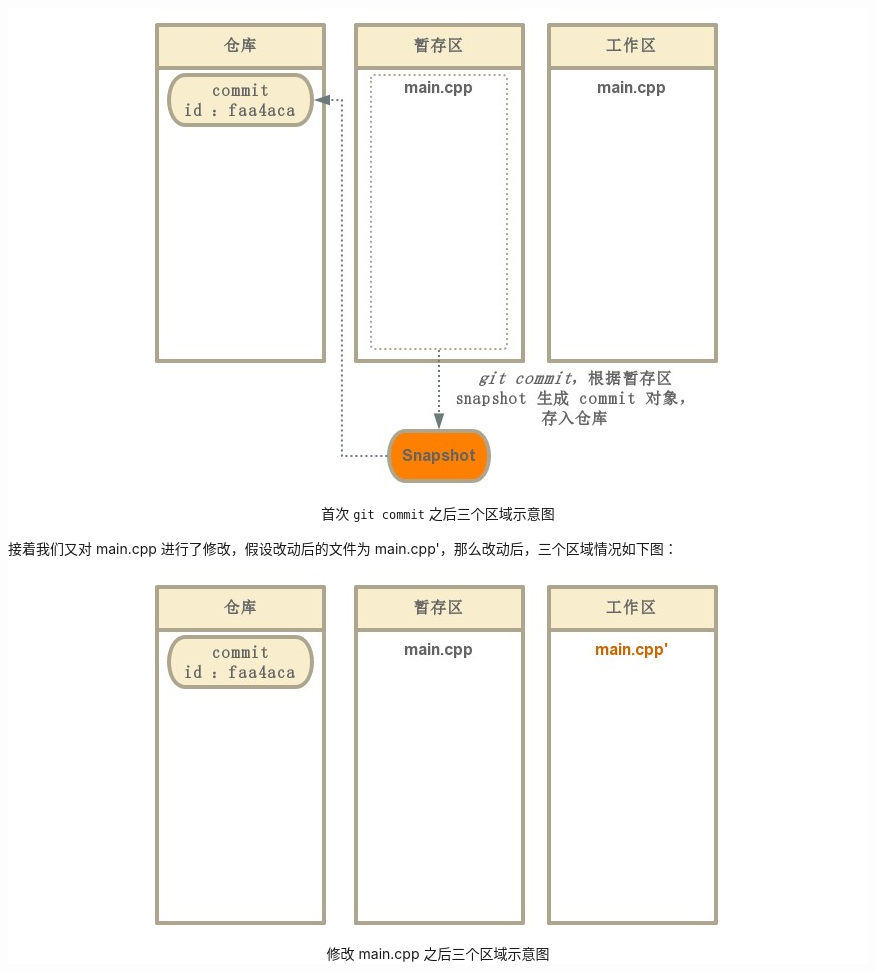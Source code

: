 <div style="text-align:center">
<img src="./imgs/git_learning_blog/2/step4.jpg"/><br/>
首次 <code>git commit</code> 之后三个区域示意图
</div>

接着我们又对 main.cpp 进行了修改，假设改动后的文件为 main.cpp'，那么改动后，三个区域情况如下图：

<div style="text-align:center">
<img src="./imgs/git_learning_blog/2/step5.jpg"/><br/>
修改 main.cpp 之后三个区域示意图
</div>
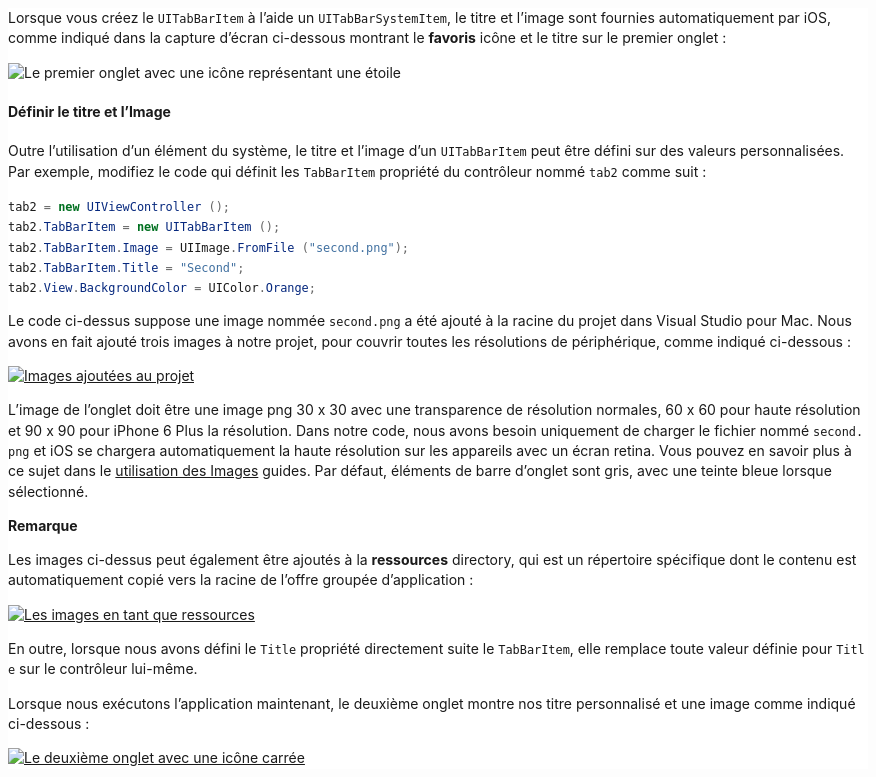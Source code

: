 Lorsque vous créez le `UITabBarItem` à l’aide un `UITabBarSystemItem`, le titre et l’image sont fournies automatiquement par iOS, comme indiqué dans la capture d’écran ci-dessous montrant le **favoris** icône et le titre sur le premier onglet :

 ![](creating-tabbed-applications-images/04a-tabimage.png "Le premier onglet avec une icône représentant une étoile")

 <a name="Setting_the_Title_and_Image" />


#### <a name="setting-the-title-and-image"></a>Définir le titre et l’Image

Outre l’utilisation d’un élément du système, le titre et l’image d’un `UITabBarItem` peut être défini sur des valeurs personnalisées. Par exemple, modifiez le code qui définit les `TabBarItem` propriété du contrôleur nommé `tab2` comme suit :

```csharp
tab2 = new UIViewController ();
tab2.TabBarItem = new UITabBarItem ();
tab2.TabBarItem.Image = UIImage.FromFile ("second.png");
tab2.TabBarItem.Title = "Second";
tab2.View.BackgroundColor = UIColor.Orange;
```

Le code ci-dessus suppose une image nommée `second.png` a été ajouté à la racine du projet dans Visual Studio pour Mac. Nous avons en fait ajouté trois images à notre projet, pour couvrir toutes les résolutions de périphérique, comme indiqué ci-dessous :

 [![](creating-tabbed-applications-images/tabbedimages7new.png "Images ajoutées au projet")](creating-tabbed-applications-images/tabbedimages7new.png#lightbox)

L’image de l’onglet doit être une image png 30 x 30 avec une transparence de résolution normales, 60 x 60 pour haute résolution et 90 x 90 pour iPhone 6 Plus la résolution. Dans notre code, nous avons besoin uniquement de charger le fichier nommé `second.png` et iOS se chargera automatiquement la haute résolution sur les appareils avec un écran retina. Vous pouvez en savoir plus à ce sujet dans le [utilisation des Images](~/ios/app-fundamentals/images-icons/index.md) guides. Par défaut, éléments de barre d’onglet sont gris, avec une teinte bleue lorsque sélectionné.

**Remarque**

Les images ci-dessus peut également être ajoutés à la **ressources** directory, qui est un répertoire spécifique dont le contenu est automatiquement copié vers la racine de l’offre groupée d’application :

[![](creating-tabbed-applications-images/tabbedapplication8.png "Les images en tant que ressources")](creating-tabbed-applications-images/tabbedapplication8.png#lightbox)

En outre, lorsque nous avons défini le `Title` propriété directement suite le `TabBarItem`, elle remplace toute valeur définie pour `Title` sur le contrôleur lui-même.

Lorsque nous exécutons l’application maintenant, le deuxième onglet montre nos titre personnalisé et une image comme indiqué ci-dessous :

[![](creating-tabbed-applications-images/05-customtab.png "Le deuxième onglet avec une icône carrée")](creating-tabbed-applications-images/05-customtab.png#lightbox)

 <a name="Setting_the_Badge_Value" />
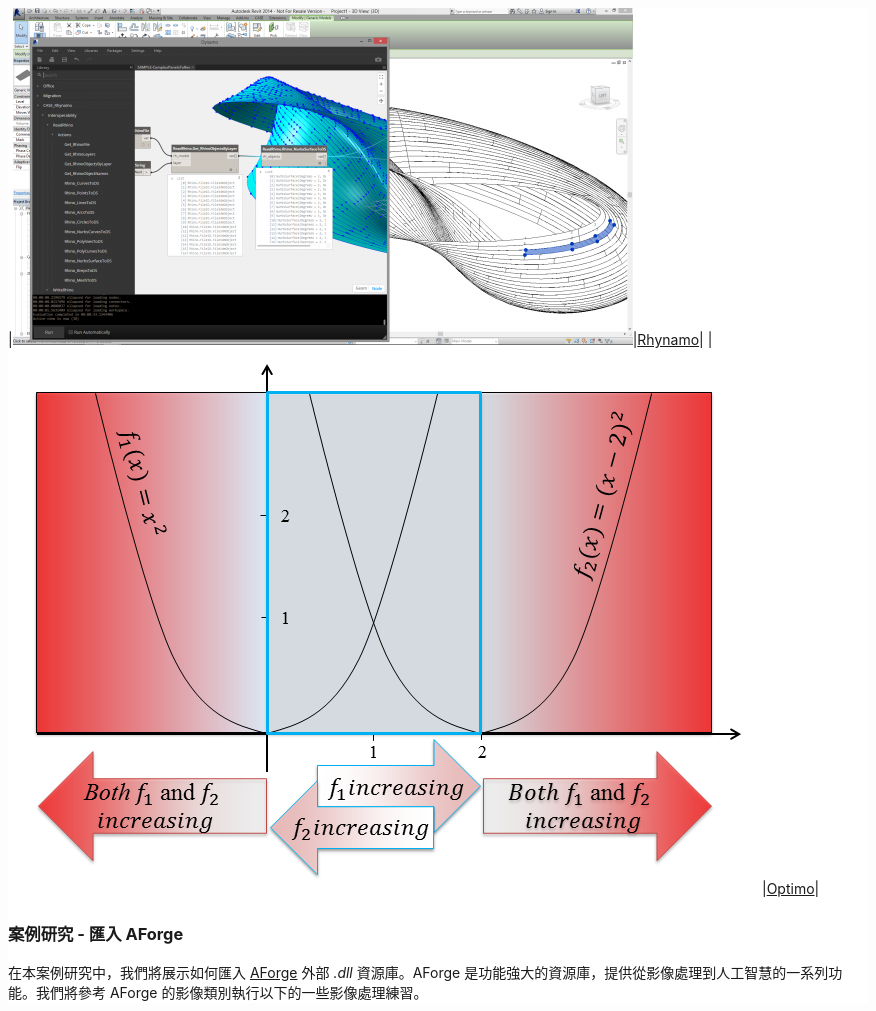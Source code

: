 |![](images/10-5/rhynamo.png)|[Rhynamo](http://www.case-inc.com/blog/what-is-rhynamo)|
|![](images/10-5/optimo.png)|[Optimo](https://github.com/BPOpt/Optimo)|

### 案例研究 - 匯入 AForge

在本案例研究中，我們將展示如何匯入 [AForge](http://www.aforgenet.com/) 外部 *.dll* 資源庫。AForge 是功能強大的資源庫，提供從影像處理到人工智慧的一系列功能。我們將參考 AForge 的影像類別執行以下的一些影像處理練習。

——————————

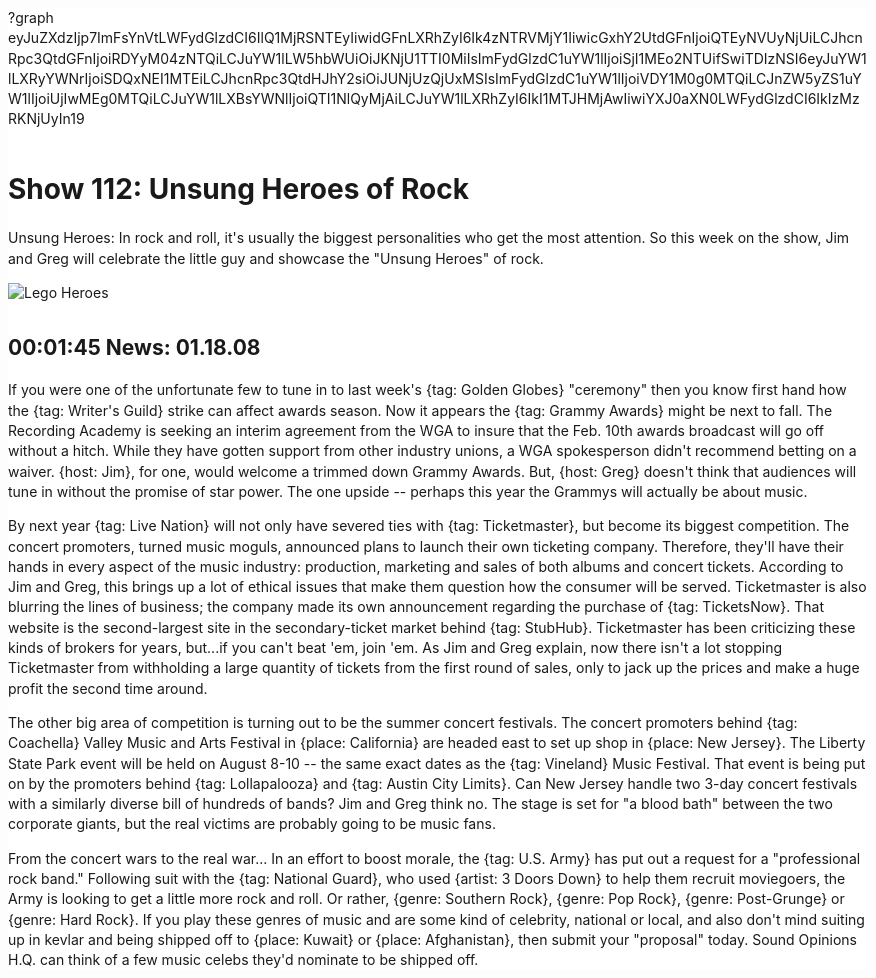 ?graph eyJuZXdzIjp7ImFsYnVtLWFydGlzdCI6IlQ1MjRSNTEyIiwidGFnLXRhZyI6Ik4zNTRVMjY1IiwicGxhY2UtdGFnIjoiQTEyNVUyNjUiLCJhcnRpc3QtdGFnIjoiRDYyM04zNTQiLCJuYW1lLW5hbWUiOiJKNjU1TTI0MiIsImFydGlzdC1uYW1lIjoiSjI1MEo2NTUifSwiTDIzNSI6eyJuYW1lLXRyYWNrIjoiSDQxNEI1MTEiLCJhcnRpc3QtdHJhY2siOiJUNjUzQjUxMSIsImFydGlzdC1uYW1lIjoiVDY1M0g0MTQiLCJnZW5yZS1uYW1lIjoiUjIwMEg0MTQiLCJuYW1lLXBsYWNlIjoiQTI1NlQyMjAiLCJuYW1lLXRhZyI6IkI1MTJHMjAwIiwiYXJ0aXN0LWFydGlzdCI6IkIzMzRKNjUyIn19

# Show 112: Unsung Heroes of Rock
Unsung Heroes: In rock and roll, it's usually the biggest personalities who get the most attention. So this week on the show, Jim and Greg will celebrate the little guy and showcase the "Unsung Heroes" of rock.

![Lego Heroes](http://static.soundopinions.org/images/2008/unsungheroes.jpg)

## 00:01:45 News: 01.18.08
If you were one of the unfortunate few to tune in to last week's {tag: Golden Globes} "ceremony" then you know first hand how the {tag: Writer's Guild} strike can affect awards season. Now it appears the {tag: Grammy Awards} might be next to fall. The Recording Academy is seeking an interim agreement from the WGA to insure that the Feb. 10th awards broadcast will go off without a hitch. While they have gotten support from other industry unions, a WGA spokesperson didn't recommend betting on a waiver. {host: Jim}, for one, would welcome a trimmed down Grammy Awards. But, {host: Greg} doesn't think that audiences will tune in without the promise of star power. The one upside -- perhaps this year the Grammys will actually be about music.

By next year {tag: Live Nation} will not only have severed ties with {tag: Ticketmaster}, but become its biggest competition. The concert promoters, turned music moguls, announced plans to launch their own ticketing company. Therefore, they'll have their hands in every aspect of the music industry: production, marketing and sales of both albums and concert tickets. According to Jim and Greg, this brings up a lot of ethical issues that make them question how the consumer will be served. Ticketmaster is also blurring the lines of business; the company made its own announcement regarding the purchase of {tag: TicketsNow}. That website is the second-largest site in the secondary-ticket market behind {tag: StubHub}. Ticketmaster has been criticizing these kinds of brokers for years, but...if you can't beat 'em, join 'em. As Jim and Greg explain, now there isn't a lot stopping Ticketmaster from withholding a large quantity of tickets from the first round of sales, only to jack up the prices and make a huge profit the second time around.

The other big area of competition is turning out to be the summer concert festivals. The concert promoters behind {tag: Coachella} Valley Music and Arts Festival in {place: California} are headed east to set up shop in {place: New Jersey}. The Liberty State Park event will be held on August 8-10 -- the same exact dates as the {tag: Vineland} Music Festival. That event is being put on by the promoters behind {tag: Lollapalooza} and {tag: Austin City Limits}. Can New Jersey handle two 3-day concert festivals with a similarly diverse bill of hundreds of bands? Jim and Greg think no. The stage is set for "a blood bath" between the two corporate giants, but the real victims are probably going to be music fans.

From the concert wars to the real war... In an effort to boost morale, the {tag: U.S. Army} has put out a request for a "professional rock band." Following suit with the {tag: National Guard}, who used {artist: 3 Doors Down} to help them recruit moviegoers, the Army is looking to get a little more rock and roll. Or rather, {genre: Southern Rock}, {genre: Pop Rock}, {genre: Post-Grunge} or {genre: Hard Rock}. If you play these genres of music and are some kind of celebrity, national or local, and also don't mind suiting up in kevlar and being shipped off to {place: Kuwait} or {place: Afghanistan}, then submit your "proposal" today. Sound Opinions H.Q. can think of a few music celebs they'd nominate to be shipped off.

——————————

AIM OF THE EXERCISE – Show each line of the material that includes the string "Heroes" by copying it.

OUTPUT OF THE EXERCISE –
# Show 112: Unsung Heroes of Rock
Unsung Heroes: In rock and roll, it's usually the biggest personalities who get the most attention. So this week on the show, Jim and Greg will celebrate the little guy and showcase the "Unsung Heroes" of rock.
![Lego Heroes](http://static.soundopinions.org/images/2008/unsungheroes.jpg)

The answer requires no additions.